Safe-Have Divergence

The nature of risk shifted in 2014. Large-cap U.S. stocks in the S&P 500 still rocketed mightily. Yet the clear preference of stocks over safer holdings evaporated; treasuries rallied throughout the year, in spite of the near-unanimous sentiment that interest rates would fall. (Note: I am not opposed to tooting my own horn on this one – I recommended pairing large-cap stock ETFs with long duration treasury ETFs like Vanguard Extended Duration (EDV) and PIMCO 25+Year Zero Coupon (ZROZ) 13 months earlier.)

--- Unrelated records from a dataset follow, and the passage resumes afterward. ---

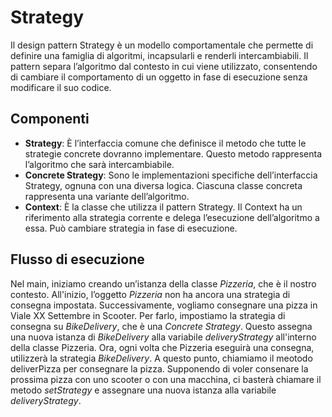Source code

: # Strategy
Il design pattern Strategy è un modello comportamentale che permette di definire una famiglia di algoritmi, incapsularli e renderli intercambiabili. Il pattern separa l’algoritmo dal contesto in cui viene utilizzato, consentendo di cambiare il comportamento di un oggetto in fase di esecuzione senza modificare il suo codice.
## Componenti
- **Strategy**: È l’interfaccia comune che definisce il metodo che tutte le strategie concrete dovranno implementare. Questo metodo rappresenta l’algoritmo che sarà intercambiabile.
- **Concrete Strategy**: Sono le implementazioni specifiche dell’interfaccia Strategy, ognuna con una diversa logica. Ciascuna classe concreta rappresenta una variante dell’algoritmo.
- **Context**: È la classe che utilizza il pattern Strategy. Il Context ha un riferimento alla strategia corrente e delega l’esecuzione dell’algoritmo a essa. Può cambiare strategia in fase di esecuzione.
## Flusso di esecuzione
Nel main, iniziamo creando un’istanza della classe _Pizzeria_, che è il nostro contesto. All'inizio, l’oggetto _Pizzeria_ non ha ancora una strategia di consegna impostata.
Successivamente, vogliamo consegnare una pizza in Viale XX Settembre in Scooter. Per farlo, impostiamo la strategia di consegna su _BikeDelivery_, che è una _Concrete Strategy_. Questo assegna una nuova istanza di _BikeDelivery_ alla variabile _deliveryStrategy_ all'interno della classe Pizzeria. Ora, ogni volta che Pizzeria eseguirà una consegna, utilizzerà la strategia _BikeDelivery_.
A questo punto, chiamiamo il meotodo deliverPizza per consegnare la pizza. 
Supponendo di voler consenare la prossima pizza con uno scooter o con una macchina, ci basterà chiamare il metodo _setStrategy_ e assegnare una nuova istanza alla variabile _deliveryStrategy_. 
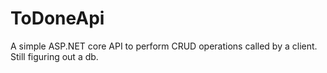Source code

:# ToDoneApi
A simple ASP.NET core API to perform CRUD operations called by a client. 
Still figuring out a db.
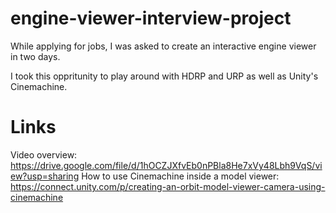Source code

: # engine-viewer-interview-project
While applying for jobs, I was asked to create an interactive engine viewer in two days.

I took this oppritunity to play around with HDRP and URP as well as Unity's Cinemachine.

# Links
Video overview: https://drive.google.com/file/d/1hOCZJXfvEb0nPBla8He7xVy48Lbh9VqS/view?usp=sharing
How to use Cinemachine inside a model viewer: https://connect.unity.com/p/creating-an-orbit-model-viewer-camera-using-cinemachine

Safer haven assets were every bit as desirable as the Dow and the S&P 500 in 2014. Some of them like TLT and ZROZ were more desirable. At least for a calendar round-trip, the ownership of historically divergent asset classes produced harmony and indivisibility. Is that uncommon for a late-stage bull market? Not particularly.

On the other hand, the landscape may be changing. The perceived need for safety has risen appreciably since the Federal Reserve ended its electronic money printing in October. For example, in 2015, each of the 10 components of the FTSE Custom Multi-Asset Stock Hedge Index has gained ground, whereas the S&P 500 has drifted lower. Those component assets include long-maturity treasuries, zero-coupon bonds, munis, inflation-protected securities, German bunds, Japanese government bonds, gold, the Swiss franc, the yen and the dollar.

Granted, the European Central Bank (ECB) intention to create $50 billion euros monthly for a year could reward risk-taking in the same manner that the Federal Reserve’s $85 billion per month had. On the flip side, the $600 billion euro figure that is floating on newswires may come off as underwhelming, as the Fed’s QE3 had been open-ended upon its announcement. Moreover, the “stimulus” amount ran beyond the trillion-and-a-half level.

Keep in mind, you do not need to run from stock risk if you have a plan to minimize the severe capital depreciation associated with bear markets. My approach in latter stage bull markets involves pairing lower volatility stock ETFs like iShares USA Minimum Volatility (USMV) and iShares S&P 100 (OEF) with safer haven ETFs like Vanguard Long-Term Bond (BLV) and Vanguard Extended Duration (EDV). If popular stock benchmarks breach 200-day trendlines, I reduce equity exposure and/or employ multi-asset stock hedging by investing in those assets with a history of performing well in moderate-to-severe stock downturns.